*Work to complete*.
Select the lines below containing the word "Main".

***** Records *****

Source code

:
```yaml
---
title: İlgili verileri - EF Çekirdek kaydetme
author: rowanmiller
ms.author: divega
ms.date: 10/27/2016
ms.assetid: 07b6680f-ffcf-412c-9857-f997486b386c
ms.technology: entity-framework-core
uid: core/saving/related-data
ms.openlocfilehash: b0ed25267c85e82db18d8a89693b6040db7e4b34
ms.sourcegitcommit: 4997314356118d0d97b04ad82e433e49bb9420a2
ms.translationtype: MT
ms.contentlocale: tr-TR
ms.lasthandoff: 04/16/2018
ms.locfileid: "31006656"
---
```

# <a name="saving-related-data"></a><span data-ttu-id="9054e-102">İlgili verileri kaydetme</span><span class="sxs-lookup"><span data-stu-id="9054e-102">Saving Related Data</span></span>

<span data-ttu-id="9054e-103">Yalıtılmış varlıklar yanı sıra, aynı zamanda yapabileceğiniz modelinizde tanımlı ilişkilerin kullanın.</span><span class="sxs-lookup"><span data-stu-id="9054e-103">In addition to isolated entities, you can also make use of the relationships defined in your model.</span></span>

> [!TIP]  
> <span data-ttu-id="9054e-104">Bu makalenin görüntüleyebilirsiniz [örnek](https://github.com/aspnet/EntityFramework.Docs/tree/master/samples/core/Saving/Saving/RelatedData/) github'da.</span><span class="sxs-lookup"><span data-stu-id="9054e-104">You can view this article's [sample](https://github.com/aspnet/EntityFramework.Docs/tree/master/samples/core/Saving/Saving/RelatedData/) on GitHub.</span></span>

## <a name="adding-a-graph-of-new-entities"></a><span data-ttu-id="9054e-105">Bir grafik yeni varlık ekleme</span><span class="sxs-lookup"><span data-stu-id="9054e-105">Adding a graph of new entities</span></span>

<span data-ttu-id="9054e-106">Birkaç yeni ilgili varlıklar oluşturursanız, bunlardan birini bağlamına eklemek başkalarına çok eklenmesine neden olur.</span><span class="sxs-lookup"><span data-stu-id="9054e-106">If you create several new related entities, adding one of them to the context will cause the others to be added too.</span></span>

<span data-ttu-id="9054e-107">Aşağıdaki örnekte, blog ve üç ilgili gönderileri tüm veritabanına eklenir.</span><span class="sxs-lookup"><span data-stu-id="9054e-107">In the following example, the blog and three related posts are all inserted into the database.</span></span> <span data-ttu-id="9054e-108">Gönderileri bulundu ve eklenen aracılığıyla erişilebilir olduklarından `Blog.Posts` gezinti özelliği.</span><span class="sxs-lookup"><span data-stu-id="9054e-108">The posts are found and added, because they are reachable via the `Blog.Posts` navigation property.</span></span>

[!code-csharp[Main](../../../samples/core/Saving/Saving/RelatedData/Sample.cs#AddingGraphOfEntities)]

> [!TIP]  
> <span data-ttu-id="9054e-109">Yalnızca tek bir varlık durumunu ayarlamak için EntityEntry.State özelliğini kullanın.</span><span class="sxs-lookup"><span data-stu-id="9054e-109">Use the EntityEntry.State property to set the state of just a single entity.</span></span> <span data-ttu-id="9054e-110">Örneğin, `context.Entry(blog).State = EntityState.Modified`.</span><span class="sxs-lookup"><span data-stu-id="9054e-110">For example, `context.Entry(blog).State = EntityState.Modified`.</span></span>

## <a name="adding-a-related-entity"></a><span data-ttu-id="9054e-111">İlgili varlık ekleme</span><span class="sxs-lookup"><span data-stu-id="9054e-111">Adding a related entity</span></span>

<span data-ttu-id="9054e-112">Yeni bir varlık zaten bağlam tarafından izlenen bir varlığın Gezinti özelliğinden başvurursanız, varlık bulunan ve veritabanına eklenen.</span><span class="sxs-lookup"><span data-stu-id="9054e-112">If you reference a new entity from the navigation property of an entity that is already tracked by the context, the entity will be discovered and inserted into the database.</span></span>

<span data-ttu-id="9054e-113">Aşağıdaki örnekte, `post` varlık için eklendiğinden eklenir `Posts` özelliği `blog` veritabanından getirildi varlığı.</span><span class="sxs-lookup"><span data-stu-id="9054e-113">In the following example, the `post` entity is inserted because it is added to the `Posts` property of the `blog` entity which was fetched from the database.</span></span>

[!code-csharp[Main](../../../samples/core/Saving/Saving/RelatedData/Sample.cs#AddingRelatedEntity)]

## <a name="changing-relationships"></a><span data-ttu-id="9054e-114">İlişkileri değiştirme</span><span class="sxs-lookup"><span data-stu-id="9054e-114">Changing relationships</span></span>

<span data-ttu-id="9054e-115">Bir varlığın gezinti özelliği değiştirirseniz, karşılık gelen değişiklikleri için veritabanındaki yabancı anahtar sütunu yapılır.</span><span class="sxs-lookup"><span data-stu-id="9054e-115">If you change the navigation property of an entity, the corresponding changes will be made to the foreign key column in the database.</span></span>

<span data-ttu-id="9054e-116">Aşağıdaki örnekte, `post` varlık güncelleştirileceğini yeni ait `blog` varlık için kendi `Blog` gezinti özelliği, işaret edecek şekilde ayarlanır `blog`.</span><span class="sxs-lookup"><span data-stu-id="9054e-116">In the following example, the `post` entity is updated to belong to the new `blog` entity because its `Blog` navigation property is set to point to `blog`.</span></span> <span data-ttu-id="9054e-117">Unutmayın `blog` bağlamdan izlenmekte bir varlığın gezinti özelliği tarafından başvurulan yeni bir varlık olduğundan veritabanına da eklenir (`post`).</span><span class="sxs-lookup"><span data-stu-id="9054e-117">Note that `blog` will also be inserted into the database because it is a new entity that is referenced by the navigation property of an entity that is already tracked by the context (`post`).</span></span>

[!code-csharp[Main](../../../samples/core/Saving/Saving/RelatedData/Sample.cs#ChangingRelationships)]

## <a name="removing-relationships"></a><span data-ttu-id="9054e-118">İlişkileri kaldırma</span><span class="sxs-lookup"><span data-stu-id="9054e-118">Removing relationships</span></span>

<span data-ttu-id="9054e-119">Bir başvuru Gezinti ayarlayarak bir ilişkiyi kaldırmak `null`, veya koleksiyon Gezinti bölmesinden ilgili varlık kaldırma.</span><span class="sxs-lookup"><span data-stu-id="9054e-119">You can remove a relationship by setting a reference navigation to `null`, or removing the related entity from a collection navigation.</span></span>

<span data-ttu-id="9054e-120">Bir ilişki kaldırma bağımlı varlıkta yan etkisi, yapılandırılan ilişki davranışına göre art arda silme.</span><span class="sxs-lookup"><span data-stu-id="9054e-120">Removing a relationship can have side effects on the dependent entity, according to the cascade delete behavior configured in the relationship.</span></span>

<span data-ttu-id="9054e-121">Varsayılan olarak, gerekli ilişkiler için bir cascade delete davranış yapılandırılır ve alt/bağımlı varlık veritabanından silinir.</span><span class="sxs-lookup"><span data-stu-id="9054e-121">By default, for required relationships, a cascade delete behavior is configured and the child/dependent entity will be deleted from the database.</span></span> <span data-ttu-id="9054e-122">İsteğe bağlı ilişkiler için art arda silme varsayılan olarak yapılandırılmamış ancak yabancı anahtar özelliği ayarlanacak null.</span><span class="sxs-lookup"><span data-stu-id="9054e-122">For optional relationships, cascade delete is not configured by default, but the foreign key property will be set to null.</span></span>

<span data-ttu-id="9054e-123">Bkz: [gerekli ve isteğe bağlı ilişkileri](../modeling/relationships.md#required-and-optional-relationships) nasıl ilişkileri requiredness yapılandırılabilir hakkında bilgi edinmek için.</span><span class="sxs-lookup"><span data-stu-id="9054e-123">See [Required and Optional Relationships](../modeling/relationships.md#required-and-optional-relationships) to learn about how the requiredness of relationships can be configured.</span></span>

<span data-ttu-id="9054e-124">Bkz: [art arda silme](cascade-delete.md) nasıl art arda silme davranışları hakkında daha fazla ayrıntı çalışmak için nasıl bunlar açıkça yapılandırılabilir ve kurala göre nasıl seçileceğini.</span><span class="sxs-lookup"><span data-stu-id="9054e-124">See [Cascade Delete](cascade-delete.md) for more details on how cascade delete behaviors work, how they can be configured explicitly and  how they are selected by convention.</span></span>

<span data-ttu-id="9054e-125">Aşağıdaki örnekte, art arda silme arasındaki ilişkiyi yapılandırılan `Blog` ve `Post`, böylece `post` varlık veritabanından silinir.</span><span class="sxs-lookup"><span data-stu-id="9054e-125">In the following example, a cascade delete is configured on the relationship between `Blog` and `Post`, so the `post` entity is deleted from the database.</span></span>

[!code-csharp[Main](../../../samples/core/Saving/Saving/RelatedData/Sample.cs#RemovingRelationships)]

*****

*Solution to the exercise*.
[!code-csharp[Main](../../../samples/core/Saving/Saving/RelatedData/Sample.cs#AddingGraphOfEntities)]
[!code-csharp[Main](../../../samples/core/Saving/Saving/RelatedData/Sample.cs#AddingRelatedEntity)]
[!code-csharp[Main](../../../samples/core/Saving/Saving/RelatedData/Sample.cs#ChangingRelationships)]
[!code-csharp[Main](../../../samples/core/Saving/Saving/RelatedData/Sample.cs#RemovingRelationships)]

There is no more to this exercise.